Assignment: Omit the pictures, then write out every entry exactly as it reads.

Plain-text document sources
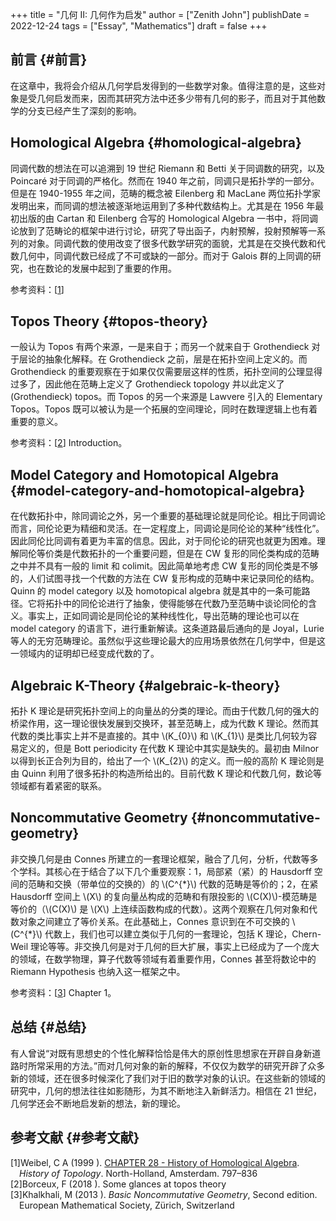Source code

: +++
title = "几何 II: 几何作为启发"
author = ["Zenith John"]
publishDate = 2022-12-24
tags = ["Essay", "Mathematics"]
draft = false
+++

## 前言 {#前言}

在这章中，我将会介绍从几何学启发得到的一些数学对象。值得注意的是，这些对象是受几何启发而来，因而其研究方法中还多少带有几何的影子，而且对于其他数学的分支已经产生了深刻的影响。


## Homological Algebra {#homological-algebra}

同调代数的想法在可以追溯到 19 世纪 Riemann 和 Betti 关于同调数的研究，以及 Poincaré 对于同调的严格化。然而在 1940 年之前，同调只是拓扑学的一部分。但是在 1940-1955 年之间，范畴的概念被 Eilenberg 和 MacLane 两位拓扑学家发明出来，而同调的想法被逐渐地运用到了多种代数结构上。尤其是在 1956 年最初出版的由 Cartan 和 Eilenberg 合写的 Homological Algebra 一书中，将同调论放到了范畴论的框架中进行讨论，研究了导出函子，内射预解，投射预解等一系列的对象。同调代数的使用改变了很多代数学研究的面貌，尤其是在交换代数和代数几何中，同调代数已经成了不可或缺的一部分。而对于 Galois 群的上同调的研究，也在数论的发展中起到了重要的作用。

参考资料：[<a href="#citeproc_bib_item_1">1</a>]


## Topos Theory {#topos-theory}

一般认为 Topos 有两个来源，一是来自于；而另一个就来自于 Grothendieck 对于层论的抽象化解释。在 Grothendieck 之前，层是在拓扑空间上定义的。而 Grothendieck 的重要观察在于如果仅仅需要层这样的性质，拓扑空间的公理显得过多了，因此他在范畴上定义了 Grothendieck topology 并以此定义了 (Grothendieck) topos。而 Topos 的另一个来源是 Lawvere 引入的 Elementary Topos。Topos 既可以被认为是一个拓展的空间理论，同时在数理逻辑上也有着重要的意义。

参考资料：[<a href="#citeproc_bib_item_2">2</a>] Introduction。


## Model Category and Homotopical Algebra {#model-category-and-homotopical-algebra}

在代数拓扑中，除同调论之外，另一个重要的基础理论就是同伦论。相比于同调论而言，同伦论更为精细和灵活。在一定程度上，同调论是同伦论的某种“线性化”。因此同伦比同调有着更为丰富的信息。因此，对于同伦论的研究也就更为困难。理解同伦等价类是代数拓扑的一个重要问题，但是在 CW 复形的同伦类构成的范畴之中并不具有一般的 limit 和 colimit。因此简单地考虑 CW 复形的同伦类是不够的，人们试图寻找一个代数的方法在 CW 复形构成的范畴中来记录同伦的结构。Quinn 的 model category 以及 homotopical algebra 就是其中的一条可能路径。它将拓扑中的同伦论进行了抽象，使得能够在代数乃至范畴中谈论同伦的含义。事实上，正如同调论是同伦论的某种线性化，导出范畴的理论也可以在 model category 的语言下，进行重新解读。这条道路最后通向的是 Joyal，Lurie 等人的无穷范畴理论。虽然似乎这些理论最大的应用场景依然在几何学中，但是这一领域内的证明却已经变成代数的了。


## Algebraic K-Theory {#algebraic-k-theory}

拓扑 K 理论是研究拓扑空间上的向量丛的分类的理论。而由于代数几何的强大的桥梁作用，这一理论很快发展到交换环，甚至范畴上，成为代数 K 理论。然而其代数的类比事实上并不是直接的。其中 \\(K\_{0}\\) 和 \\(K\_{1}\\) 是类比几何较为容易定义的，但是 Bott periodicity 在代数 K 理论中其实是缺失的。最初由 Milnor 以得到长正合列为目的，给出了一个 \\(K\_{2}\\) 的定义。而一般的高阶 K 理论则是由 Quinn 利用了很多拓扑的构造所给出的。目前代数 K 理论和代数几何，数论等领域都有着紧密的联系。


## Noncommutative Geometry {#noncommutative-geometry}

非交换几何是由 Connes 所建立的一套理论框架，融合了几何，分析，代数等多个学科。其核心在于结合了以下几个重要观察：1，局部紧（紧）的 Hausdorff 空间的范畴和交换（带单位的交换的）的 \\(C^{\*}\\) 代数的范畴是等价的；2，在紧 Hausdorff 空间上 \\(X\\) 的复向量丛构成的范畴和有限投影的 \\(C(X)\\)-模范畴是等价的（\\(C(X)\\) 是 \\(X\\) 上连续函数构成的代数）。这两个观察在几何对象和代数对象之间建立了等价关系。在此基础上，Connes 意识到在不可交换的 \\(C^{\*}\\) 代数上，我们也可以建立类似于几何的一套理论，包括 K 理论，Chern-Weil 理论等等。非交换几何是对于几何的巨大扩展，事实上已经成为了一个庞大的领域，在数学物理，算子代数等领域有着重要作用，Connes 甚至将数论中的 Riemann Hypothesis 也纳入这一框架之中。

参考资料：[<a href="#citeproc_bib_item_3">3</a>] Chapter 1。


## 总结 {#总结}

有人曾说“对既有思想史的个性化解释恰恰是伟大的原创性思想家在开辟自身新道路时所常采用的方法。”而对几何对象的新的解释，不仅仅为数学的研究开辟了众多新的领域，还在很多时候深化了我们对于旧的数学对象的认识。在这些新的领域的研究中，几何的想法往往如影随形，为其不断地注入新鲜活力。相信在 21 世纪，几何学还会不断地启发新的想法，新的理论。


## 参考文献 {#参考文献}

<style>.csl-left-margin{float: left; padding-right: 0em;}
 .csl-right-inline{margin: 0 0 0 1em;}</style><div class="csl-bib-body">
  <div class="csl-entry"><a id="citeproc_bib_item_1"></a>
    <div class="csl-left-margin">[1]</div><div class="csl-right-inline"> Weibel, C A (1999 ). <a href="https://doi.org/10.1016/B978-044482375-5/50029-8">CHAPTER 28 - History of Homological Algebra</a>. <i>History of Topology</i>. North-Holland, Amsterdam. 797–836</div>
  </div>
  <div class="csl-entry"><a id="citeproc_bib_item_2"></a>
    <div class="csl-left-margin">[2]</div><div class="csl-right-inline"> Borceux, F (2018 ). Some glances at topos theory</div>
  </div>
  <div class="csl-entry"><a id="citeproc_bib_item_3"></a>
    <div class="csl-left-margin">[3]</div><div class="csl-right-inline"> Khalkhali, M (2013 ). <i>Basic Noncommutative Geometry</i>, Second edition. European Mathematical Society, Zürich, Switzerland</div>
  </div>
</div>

Output for this task:
Source code

: +++
title = "几何 II: 几何作为启发"
author = ["Zenith John"]
publishDate = 2022-12-24
tags = ["Essay", "Mathematics"]
draft = false
+++

## 前言 {#前言}

在这章中，我将会介绍从几何学启发得到的一些数学对象。值得注意的是，这些对象是受几何启发而来，因而其研究方法中还多少带有几何的影子，而且对于其他数学的分支已经产生了深刻的影响。


## Homological Algebra {#homological-algebra}

同调代数的想法在可以追溯到 19 世纪 Riemann 和 Betti 关于同调数的研究，以及 Poincaré 对于同调的严格化。然而在 1940 年之前，同调只是拓扑学的一部分。但是在 1940-1955 年之间，范畴的概念被 Eilenberg 和 MacLane 两位拓扑学家发明出来，而同调的想法被逐渐地运用到了多种代数结构上。尤其是在 1956 年最初出版的由 Cartan 和 Eilenberg 合写的 Homological Algebra 一书中，将同调论放到了范畴论的框架中进行讨论，研究了导出函子，内射预解，投射预解等一系列的对象。同调代数的使用改变了很多代数学研究的面貌，尤其是在交换代数和代数几何中，同调代数已经成了不可或缺的一部分。而对于 Galois 群的上同调的研究，也在数论的发展中起到了重要的作用。

参考资料：[<a href="#citeproc_bib_item_1">1</a>]


## Topos Theory {#topos-theory}

一般认为 Topos 有两个来源，一是来自于；而另一个就来自于 Grothendieck 对于层论的抽象化解释。在 Grothendieck 之前，层是在拓扑空间上定义的。而 Grothendieck 的重要观察在于如果仅仅需要层这样的性质，拓扑空间的公理显得过多了，因此他在范畴上定义了 Grothendieck topology 并以此定义了 (Grothendieck) topos。而 Topos 的另一个来源是 Lawvere 引入的 Elementary Topos。Topos 既可以被认为是一个拓展的空间理论，同时在数理逻辑上也有着重要的意义。

参考资料：[<a href="#citeproc_bib_item_2">2</a>] Introduction。


## Model Category and Homotopical Algebra {#model-category-and-homotopical-algebra}

在代数拓扑中，除同调论之外，另一个重要的基础理论就是同伦论。相比于同调论而言，同伦论更为精细和灵活。在一定程度上，同调论是同伦论的某种“线性化”。因此同伦比同调有着更为丰富的信息。因此，对于同伦论的研究也就更为困难。理解同伦等价类是代数拓扑的一个重要问题，但是在 CW 复形的同伦类构成的范畴之中并不具有一般的 limit 和 colimit。因此简单地考虑 CW 复形的同伦类是不够的，人们试图寻找一个代数的方法在 CW 复形构成的范畴中来记录同伦的结构。Quinn 的 model category 以及 homotopical algebra 就是其中的一条可能路径。它将拓扑中的同伦论进行了抽象，使得能够在代数乃至范畴中谈论同伦的含义。事实上，正如同调论是同伦论的某种线性化，导出范畴的理论也可以在 model category 的语言下，进行重新解读。这条道路最后通向的是 Joyal，Lurie 等人的无穷范畴理论。虽然似乎这些理论最大的应用场景依然在几何学中，但是这一领域内的证明却已经变成代数的了。


## Algebraic K-Theory {#algebraic-k-theory}

拓扑 K 理论是研究拓扑空间上的向量丛的分类的理论。而由于代数几何的强大的桥梁作用，这一理论很快发展到交换环，甚至范畴上，成为代数 K 理论。然而其代数的类比事实上并不是直接的。其中 \\(K\_{0}\\) 和 \\(K\_{1}\\) 是类比几何较为容易定义的，但是 Bott periodicity 在代数 K 理论中其实是缺失的。最初由 Milnor 以得到长正合列为目的，给出了一个 \\(K\_{2}\\) 的定义。而一般的高阶 K 理论则是由 Quinn 利用了很多拓扑的构造所给出的。目前代数 K 理论和代数几何，数论等领域都有着紧密的联系。


## Noncommutative Geometry {#noncommutative-geometry}

非交换几何是由 Connes 所建立的一套理论框架，融合了几何，分析，代数等多个学科。其核心在于结合了以下几个重要观察：1，局部紧（紧）的 Hausdorff 空间的范畴和交换（带单位的交换的）的 \\(C^{\*}\\) 代数的范畴是等价的；2，在紧 Hausdorff 空间上 \\(X\\) 的复向量丛构成的范畴和有限投影的 \\(C(X)\\)-模范畴是等价的（\\(C(X)\\) 是 \\(X\\) 上连续函数构成的代数）。这两个观察在几何对象和代数对象之间建立了等价关系。在此基础上，Connes 意识到在不可交换的 \\(C^{\*}\\) 代数上，我们也可以建立类似于几何的一套理论，包括 K 理论，Chern-Weil 理论等等。非交换几何是对于几何的巨大扩展，事实上已经成为了一个庞大的领域，在数学物理，算子代数等领域有着重要作用，Connes 甚至将数论中的 Riemann Hypothesis 也纳入这一框架之中。

参考资料：[<a href="#citeproc_bib_item_3">3</a>] Chapter 1。


## 总结 {#总结}

有人曾说“对既有思想史的个性化解释恰恰是伟大的原创性思想家在开辟自身新道路时所常采用的方法。”而对几何对象的新的解释，不仅仅为数学的研究开辟了众多新的领域，还在很多时候深化了我们对于旧的数学对象的认识。在这些新的领域的研究中，几何的想法往往如影随形，为其不断地注入新鲜活力。相信在 21 世纪，几何学还会不断地启发新的想法，新的理论。


## 参考文献 {#参考文献}

<style>.csl-left-margin{float: left; padding-right: 0em;}
 .csl-right-inline{margin: 0 0 0 1em;}</style><div class="csl-bib-body">
  <div class="csl-entry"><a id="citeproc_bib_item_1"></a>
    <div class="csl-left-margin">[1]</div><div class="csl-right-inline"> Weibel, C A (1999 ). <a href="https://doi.org/10.1016/B978-044482375-5/50029-8">CHAPTER 28 - History of Homological Algebra</a>. <i>History of Topology</i>. North-Holland, Amsterdam. 797–836</div>
  </div>
  <div class="csl-entry"><a id="citeproc_bib_item_2"></a>
    <div class="csl-left-margin">[2]</div><div class="csl-right-inline"> Borceux, F (2018 ). Some glances at topos theory</div>
  </div>
  <div class="csl-entry"><a id="citeproc_bib_item_3"></a>
    <div class="csl-left-margin">[3]</div><div class="csl-right-inline"> Khalkhali, M (2013 ). <i>Basic Noncommutative Geometry</i>, Second edition. European Mathematical Society, Zürich, Switzerland</div>
  </div>
</div>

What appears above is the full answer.